A major cybersecurity event at Ascension, a healthcare network with over 140 hospitals in 19 states, has caused significant disruptions to clinical operations. The incident was first detected on May 8, 2023, and since then, some technology network systems have been interrupted during the investigation and remediation process. Ascension has engaged Mandiant, a third-party expert firm, to assist in the investigation and remediation efforts.
The cybersecurity event has affected various systems utilized to order tests, procedures, and medications. Some hospitals have had to divert ambulances due to the disruption in electronic health records and phone systems. The extent of the impact on patient care delivery is still being assessed.
Ascension encourages all business partners to coordinate with their technology partners regarding any specific questions related to the incident. The organization has notified appropriate authorities and is working closely with them to fully investigate what information, if any, may have been affected by the situation.

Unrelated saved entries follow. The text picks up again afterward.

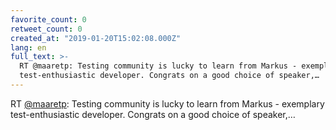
```yaml
---
favorite_count: 0
retweet_count: 0
created_at: "2019-01-20T15:02:08.000Z"
lang: en
full_text: >-
  RT @maaretp: Testing community is lucky to learn from Markus - exemplary
  test-enthusiastic developer. Congrats on a good choice of speaker,…
---
```


RT [@maaretp](https://twitter.com/maaretp): Testing community is lucky to learn
from Markus - exemplary test-enthusiastic developer. Congrats on a good choice
of speaker,…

The cybersecurity event at Ascension follows a similar pattern as other major US organizations that have been targeted by cybercriminals in recent years. In February 2024, Change Healthcare, a subsidiary of health care giant UnitedHealth Group, experienced a ransomware attack that caused billing disruptions and threatened some health providers with going out of business. The incident affected approximately one-third of Americans and resulted in UnitedHealth paying a $22 million ransom to the cybercriminals to protect patient data.
The cybersecurity event at Ascension highlights the growing vulnerability of America's healthcare system to disruptive cyberattacks with cascading impacts. It is essential for healthcare organizations to prioritize their cybersecurity efforts and invest in robust security measures to protect sensitive patient information and maintain uninterrupted care delivery.